EXERCISE >> Look through the records and copy each line that has "quantitative" in it.

MATERIALS PROVIDED >>

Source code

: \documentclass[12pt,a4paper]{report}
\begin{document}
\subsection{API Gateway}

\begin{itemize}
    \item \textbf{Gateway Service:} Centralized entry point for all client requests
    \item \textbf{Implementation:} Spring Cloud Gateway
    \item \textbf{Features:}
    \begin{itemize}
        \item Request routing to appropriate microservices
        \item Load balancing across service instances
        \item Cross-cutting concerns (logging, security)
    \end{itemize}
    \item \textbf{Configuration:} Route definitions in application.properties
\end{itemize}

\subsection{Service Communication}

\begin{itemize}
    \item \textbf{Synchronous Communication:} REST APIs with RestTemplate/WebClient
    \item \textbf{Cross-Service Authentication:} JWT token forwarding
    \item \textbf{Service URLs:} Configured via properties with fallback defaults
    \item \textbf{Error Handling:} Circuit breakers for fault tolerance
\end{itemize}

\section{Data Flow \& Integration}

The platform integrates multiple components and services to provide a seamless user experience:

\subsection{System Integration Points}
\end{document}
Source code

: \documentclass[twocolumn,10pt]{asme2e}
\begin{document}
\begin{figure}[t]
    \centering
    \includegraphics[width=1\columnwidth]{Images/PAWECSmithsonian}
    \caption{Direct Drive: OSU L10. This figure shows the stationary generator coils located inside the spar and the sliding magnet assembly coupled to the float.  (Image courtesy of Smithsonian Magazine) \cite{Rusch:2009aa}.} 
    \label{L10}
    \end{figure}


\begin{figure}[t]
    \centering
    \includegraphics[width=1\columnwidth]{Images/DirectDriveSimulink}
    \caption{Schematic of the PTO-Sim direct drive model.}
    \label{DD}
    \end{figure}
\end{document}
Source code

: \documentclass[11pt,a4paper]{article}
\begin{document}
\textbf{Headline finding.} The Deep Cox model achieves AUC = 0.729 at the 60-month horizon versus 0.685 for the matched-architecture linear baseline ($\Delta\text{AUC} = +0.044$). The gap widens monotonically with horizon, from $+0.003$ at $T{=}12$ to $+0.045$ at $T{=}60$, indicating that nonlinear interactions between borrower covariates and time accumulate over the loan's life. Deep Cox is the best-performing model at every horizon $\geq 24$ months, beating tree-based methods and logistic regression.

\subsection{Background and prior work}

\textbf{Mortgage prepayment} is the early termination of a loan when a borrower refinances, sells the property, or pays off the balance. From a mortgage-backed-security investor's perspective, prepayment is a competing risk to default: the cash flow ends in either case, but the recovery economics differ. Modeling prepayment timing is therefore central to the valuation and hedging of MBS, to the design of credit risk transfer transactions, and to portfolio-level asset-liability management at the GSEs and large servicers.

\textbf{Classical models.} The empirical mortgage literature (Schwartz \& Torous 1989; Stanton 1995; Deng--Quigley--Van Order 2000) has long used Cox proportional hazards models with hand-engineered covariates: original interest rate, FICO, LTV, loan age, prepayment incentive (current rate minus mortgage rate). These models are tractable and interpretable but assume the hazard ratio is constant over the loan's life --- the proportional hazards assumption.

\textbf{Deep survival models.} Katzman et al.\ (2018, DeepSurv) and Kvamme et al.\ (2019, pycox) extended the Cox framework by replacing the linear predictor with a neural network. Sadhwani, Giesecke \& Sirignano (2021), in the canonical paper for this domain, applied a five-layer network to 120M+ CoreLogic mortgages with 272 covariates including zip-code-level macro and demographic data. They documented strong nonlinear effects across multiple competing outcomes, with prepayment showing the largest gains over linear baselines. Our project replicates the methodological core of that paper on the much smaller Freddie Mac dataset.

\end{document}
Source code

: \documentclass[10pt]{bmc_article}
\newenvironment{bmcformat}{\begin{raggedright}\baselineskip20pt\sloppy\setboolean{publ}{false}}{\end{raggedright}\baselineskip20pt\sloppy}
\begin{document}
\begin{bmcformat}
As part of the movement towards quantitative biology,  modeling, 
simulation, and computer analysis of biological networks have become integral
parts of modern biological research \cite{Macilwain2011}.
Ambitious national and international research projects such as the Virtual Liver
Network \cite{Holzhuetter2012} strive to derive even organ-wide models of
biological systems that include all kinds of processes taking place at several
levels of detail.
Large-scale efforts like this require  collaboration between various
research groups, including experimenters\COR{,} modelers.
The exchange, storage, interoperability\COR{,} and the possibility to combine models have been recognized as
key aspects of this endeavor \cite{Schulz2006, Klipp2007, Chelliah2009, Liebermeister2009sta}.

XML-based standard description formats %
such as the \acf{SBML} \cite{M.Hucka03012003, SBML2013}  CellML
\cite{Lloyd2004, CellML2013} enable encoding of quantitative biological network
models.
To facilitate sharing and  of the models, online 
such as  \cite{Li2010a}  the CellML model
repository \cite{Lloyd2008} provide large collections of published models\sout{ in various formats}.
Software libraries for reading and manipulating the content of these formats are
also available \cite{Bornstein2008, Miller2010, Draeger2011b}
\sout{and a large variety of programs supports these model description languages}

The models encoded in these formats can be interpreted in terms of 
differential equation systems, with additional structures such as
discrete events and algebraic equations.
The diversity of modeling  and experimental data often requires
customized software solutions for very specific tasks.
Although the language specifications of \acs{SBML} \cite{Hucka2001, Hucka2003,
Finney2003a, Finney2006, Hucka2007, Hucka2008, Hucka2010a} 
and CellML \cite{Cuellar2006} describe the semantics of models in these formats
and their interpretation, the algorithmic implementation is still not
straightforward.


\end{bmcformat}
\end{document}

---

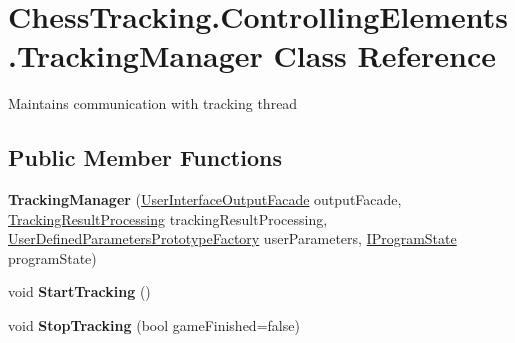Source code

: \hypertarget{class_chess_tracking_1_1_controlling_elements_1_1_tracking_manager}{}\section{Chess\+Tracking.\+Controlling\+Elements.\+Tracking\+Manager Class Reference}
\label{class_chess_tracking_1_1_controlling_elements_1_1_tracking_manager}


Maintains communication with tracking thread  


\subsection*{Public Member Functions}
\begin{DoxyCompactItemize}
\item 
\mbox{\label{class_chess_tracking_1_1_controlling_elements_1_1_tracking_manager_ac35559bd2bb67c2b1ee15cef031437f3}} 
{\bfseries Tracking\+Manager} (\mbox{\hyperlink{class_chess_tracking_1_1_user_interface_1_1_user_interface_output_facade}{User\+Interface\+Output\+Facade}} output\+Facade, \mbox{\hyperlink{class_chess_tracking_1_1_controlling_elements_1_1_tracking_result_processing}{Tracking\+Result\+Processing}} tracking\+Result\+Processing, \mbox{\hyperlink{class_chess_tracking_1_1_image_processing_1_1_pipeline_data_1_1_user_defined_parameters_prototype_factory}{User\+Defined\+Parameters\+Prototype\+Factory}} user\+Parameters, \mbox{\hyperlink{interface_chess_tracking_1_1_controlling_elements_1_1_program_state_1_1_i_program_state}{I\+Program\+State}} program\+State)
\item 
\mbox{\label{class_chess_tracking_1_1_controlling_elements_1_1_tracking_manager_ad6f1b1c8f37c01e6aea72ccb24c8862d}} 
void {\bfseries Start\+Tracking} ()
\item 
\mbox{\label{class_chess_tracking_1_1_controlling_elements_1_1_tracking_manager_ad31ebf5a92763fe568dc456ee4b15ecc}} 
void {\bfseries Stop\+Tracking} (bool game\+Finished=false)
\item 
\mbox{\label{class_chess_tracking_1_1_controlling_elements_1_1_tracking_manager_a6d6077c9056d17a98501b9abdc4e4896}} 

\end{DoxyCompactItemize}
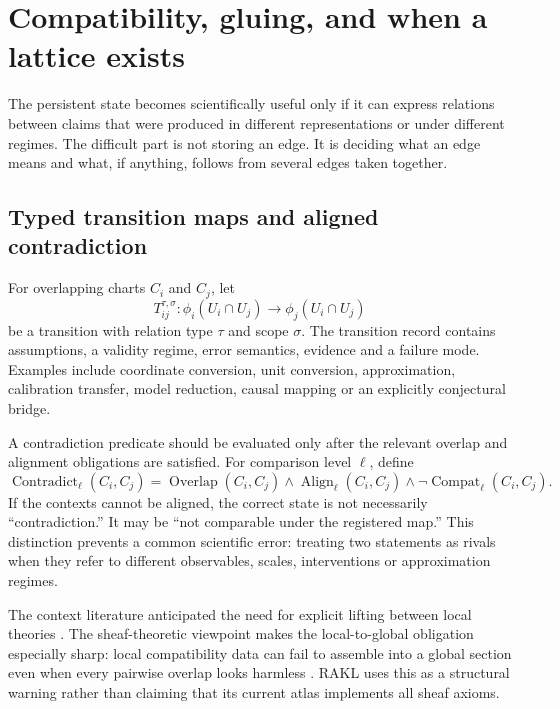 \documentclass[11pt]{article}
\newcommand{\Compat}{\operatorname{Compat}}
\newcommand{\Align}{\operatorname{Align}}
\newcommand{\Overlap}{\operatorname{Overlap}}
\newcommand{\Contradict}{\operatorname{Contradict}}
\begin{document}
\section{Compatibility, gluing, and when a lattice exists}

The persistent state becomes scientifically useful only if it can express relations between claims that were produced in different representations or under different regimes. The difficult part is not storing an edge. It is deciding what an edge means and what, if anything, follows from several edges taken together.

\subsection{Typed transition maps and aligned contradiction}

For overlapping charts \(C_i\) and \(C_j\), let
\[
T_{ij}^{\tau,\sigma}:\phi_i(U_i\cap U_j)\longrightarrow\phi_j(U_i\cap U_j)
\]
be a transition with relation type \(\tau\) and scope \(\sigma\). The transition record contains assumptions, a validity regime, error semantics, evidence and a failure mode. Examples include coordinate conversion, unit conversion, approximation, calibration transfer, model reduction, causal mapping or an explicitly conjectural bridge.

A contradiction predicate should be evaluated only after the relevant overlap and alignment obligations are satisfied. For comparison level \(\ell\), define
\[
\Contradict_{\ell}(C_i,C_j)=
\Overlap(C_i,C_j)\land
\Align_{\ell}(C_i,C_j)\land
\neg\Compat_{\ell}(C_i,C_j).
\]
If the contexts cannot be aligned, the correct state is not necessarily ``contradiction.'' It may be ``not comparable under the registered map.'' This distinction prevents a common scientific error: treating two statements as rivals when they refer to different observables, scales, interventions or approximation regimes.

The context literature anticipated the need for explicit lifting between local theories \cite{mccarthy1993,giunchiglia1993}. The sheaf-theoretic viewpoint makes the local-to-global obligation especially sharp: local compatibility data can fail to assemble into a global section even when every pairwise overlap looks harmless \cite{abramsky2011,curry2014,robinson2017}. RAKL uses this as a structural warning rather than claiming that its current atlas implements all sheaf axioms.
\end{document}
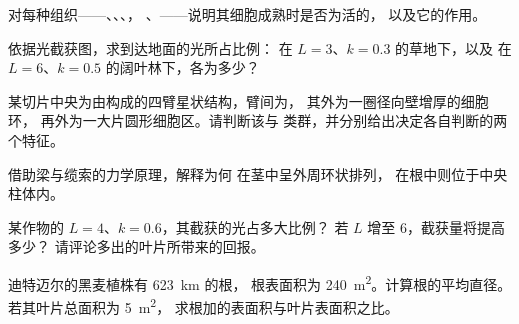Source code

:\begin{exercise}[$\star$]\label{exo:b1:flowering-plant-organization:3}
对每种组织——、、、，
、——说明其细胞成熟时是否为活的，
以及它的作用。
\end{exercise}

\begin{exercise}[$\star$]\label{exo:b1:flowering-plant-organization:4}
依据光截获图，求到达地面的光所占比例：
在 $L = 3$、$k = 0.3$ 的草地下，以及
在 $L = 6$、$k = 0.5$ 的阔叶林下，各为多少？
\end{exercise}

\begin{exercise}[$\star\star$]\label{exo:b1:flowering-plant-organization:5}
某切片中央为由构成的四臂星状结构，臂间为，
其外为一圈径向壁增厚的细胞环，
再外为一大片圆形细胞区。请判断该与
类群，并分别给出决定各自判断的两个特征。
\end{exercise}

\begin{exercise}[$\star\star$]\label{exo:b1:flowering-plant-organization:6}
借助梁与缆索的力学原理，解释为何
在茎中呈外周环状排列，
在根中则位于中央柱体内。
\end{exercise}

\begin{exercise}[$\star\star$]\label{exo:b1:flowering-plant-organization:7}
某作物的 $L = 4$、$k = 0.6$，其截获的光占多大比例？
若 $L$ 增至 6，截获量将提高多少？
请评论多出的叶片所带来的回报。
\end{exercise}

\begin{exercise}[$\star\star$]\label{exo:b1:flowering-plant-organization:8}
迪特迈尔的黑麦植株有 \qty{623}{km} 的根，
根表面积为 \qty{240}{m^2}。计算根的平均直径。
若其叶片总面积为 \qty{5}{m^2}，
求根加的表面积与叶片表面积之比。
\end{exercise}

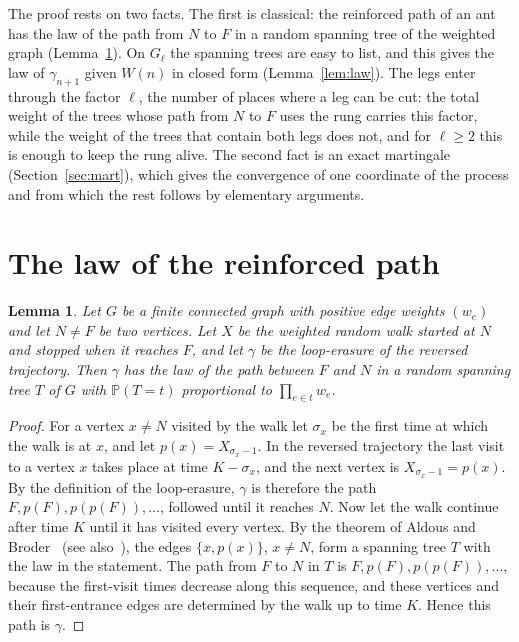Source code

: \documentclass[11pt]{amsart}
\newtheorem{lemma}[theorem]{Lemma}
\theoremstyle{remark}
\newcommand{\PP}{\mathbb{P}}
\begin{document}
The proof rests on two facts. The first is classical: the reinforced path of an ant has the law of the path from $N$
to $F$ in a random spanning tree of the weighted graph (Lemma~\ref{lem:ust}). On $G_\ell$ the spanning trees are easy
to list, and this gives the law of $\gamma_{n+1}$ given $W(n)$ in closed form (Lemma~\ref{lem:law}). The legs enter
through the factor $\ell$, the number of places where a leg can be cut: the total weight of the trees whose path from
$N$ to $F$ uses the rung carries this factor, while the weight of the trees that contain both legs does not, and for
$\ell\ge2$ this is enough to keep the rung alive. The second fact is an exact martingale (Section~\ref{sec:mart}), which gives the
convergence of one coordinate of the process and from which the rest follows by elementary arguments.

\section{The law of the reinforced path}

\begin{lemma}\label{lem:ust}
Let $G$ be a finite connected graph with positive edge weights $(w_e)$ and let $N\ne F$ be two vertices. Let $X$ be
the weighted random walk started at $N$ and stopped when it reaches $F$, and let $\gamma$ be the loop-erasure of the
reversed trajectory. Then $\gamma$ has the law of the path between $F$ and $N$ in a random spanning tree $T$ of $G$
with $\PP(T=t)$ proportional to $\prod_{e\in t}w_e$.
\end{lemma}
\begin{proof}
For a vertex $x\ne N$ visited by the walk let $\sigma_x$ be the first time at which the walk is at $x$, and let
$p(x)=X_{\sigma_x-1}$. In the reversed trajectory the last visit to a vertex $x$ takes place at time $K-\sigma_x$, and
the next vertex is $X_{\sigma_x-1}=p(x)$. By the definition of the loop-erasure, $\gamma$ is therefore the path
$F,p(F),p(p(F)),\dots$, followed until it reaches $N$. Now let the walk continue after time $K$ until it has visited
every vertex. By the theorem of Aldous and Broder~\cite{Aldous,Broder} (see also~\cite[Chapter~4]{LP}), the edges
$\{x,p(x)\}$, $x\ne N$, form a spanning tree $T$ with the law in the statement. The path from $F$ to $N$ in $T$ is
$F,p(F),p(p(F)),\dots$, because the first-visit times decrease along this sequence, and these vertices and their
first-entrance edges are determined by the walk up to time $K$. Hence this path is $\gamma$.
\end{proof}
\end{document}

---

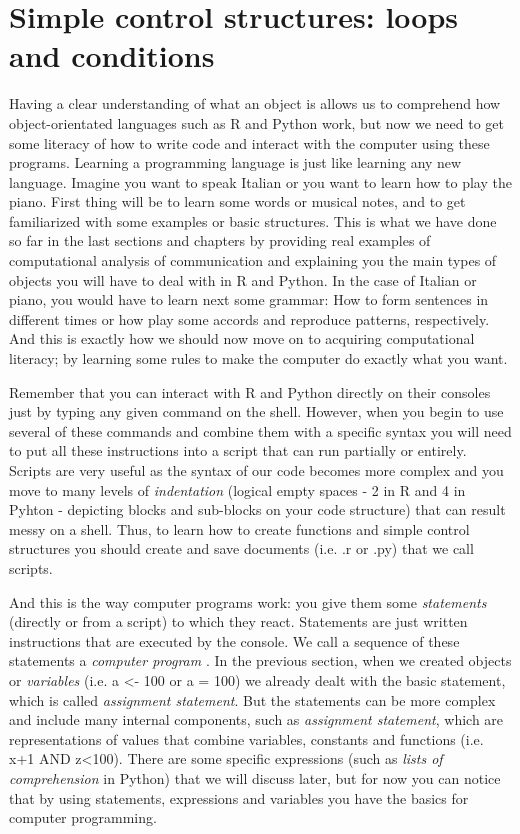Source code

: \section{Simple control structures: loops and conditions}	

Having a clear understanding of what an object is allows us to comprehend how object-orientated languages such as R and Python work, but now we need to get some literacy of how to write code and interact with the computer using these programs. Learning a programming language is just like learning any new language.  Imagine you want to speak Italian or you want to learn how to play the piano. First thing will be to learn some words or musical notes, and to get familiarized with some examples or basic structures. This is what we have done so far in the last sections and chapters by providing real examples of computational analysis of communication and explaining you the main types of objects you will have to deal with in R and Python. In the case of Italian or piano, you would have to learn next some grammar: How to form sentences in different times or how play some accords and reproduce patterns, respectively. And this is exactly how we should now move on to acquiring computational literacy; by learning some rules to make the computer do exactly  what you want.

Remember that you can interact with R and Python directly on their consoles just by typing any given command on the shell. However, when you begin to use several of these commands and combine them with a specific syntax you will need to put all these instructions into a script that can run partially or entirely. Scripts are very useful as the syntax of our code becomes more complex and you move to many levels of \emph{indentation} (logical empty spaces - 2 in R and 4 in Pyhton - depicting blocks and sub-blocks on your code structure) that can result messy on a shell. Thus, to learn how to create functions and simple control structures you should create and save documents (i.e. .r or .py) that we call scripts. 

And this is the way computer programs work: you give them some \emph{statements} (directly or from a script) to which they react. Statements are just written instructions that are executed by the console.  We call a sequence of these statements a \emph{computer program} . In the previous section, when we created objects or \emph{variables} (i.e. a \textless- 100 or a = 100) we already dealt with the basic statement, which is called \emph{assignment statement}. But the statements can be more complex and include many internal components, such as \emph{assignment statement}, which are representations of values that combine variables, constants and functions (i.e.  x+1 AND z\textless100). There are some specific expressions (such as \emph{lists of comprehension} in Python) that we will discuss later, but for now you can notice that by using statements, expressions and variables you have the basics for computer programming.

OUTPUT FOR THIS TASK >>
As part of the movement towards quantitative biology,  modeling, 
\cite{Lloyd2004, CellML2013} enable encoding of quantitative biological network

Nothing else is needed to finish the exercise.